▶ [Work request] Each entry that follows is to be retyped exactly. Pictures do not belong in the copy.

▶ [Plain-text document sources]

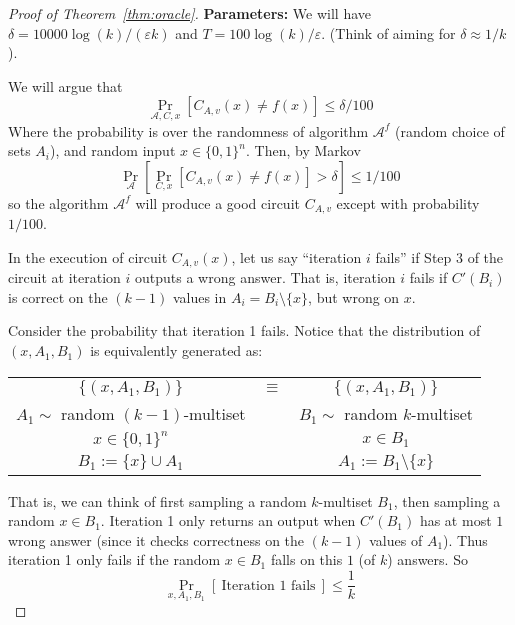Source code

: \documentclass[]{article}
\newcommand{\1}{\mathbb{1}}
\renewcommand{\epsilon}{\varepsilon}
\newcommand{\A}{\mathcal{A}}
\begin{document}
\begin{proof}[Proof of Theorem~\ref{thm:oracle}]


{\bf Parameters:} We will have
$\delta = 10000\log(k)/(\epsilon k)$
and
$T = 100 \log(k)/ \epsilon$.
(Think of aiming for $\delta \approx 1/k$).

We will argue that
\begin{equation}
    \label{eqn:main}
    \Pr_{\A, C, x}[C_{A, v}(x) \neq f(x)] \leq \delta / 100
\end{equation}
Where the probability is over the randomness of algorithm $\A^f$ (random choice of
sets $A_i$), and random input $x \in \{0, 1\}^n$.
Then, by Markov
$$\Pr_{\A}\left[ \Pr_{C, x}[C_{A, v}(x) \neq f(x)] > \delta \right] \leq 1/100$$
so the algorithm $\A^f$ will produce a good circuit $C_{A, v}$ except with probability $1/100$.

In the execution of circuit $C_{A, v}(x)$, let us say
``iteration $i$ fails'' if Step 3 of the circuit at iteration $i$ outputs a wrong answer.
That is, iteration $i$ fails if $C'(B_i)$ is correct on the $(k-1)$ values in
$A_i = B_i \setminus \{x\}$, but wrong on $x$.

Consider the probability that iteration 1 fails.
Notice that the distribution of $(x, A_1, B_1)$ is equivalently generated as:

\begin{tabular}{ccc}
    $\{(x, A_1, B_1)\}$  & $\equiv$ & $\{(x, A_1, B_1)\}$  \\
    $A_1 \sim$ random $(k-1)$-multiset & & $B_1 \sim$ random $k$-multiset \\
     $x \in \{0, 1\}^n$ & & $x \in B_1$\\
    $B_1 := \{x\} \cup A_1$ & & $A_1 := B_1 \setminus \{x\}$
\end{tabular}

That is, we can think of first sampling a random $k$-multiset $B_1$,
then sampling a random $x \in B_1$.
Iteration 1 only returns an output when $C'(B_1)$
has at most $1$ wrong answer
(since it checks correctness on the $(k-1)$ values of $A_1$).
Thus iteration 1 only fails if the random $x \in B_1$ falls on this $1$ (of $k$)
answers.
So
\begin{equation}
    \Pr_{x, A_1, B_1}[~\text{Iteration 1 fails}~] \leq \frac{1}{k}
\end{equation}


\end{proof}
\end{document}
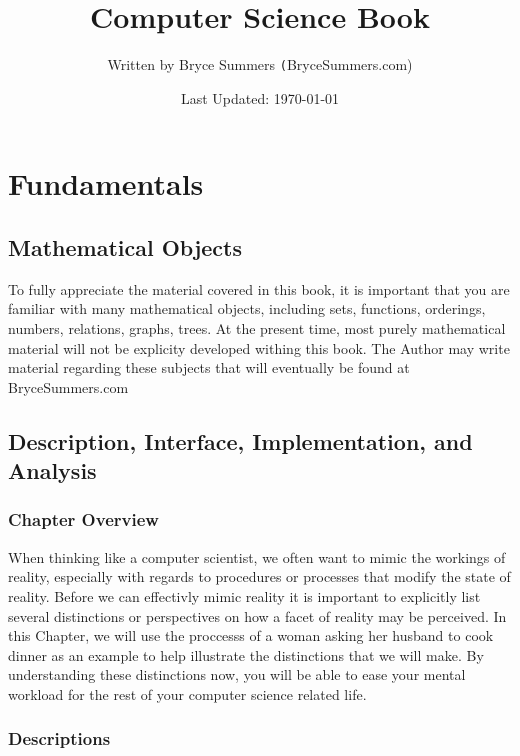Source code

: \documentclass[12pt, letterpaper]{book}
\begin{document}
\title{\color{blue}Computer Science Book}
\author{Written by Bryce Summers \texttt(BryceSummers.com)}
\date{\color{red}Last Updated: \today}
\maketitle


\tableofcontents 


\part{Fundamentals}

\chapter{Mathematical Objects}

To fully appreciate the material covered in this book, it is important that you are familiar with many mathematical objects, including sets, functions, orderings, numbers, relations, graphs, trees. At the present time, most purely mathematical material will not be explicity developed withing this book. The Author may write material regarding these subjects that will eventually be found at BryceSummers.com

\chapter[Fundamental Distinctions]{Description, Interface, Implementation, and Analysis}

\section{Chapter Overview}

When thinking like a computer scientist, we often want to mimic the workings of reality, especially with regards to procedures or processes that modify the state of reality. Before we can effectivly mimic reality it is important to explicitly list several distinctions or perspectives on how a facet of reality may be perceived. In this Chapter, we will use the proccesss of a woman asking her husband to cook dinner as an example to help illustrate the distinctions that we will make. By understanding these distinctions now, you will be able to ease your mental workload for the rest of your computer science related life.

\section{Descriptions}
\end{document}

▶ [Response area]
Source code

: \documentclass[]{article}
\newcommand{\1}{\mathbb{1}}
\renewcommand{\epsilon}{\varepsilon}
\newcommand{\A}{\mathcal{A}}
\begin{document}
\begin{proof}[Proof of Theorem~\ref{thm:oracle}]


{\bf Parameters:} We will have
$\delta = 10000\log(k)/(\epsilon k)$
and
$T = 100 \log(k)/ \epsilon$.
(Think of aiming for $\delta \approx 1/k$).

We will argue that
\begin{equation}
    \label{eqn:main}
    \Pr_{\A, C, x}[C_{A, v}(x) \neq f(x)] \leq \delta / 100
\end{equation}
Where the probability is over the randomness of algorithm $\A^f$ (random choice of
sets $A_i$), and random input $x \in \{0, 1\}^n$.
Then, by Markov
$$\Pr_{\A}\left[ \Pr_{C, x}[C_{A, v}(x) \neq f(x)] > \delta \right] \leq 1/100$$
so the algorithm $\A^f$ will produce a good circuit $C_{A, v}$ except with probability $1/100$.

In the execution of circuit $C_{A, v}(x)$, let us say
``iteration $i$ fails'' if Step 3 of the circuit at iteration $i$ outputs a wrong answer.
That is, iteration $i$ fails if $C'(B_i)$ is correct on the $(k-1)$ values in
$A_i = B_i \setminus \{x\}$, but wrong on $x$.

Consider the probability that iteration 1 fails.
Notice that the distribution of $(x, A_1, B_1)$ is equivalently generated as:

\begin{tabular}{ccc}
    $\{(x, A_1, B_1)\}$  & $\equiv$ & $\{(x, A_1, B_1)\}$  \\
    $A_1 \sim$ random $(k-1)$-multiset & & $B_1 \sim$ random $k$-multiset \\
     $x \in \{0, 1\}^n$ & & $x \in B_1$\\
    $B_1 := \{x\} \cup A_1$ & & $A_1 := B_1 \setminus \{x\}$
\end{tabular}

That is, we can think of first sampling a random $k$-multiset $B_1$,
then sampling a random $x \in B_1$.
Iteration 1 only returns an output when $C'(B_1)$
has at most $1$ wrong answer
(since it checks correctness on the $(k-1)$ values of $A_1$).
Thus iteration 1 only fails if the random $x \in B_1$ falls on this $1$ (of $k$)
answers.
So
\begin{equation}
    \Pr_{x, A_1, B_1}[~\text{Iteration 1 fails}~] \leq \frac{1}{k}
\end{equation}


\end{proof}
\end{document}
Source code

: \documentclass[12pt, letterpaper]{book}
\begin{document}
\title{\color{blue}Computer Science Book}
\author{Written by Bryce Summers \texttt(BryceSummers.com)}
\date{\color{red}Last Updated: \today}
\maketitle


\tableofcontents 


\part{Fundamentals}

\chapter{Mathematical Objects}

To fully appreciate the material covered in this book, it is important that you are familiar with many mathematical objects, including sets, functions, orderings, numbers, relations, graphs, trees. At the present time, most purely mathematical material will not be explicity developed withing this book. The Author may write material regarding these subjects that will eventually be found at BryceSummers.com

\chapter[Fundamental Distinctions]{Description, Interface, Implementation, and Analysis}

\section{Chapter Overview}

When thinking like a computer scientist, we often want to mimic the workings of reality, especially with regards to procedures or processes that modify the state of reality. Before we can effectivly mimic reality it is important to explicitly list several distinctions or perspectives on how a facet of reality may be perceived. In this Chapter, we will use the proccesss of a woman asking her husband to cook dinner as an example to help illustrate the distinctions that we will make. By understanding these distinctions now, you will be able to ease your mental workload for the rest of your computer science related life.

\section{Descriptions}
\end{document}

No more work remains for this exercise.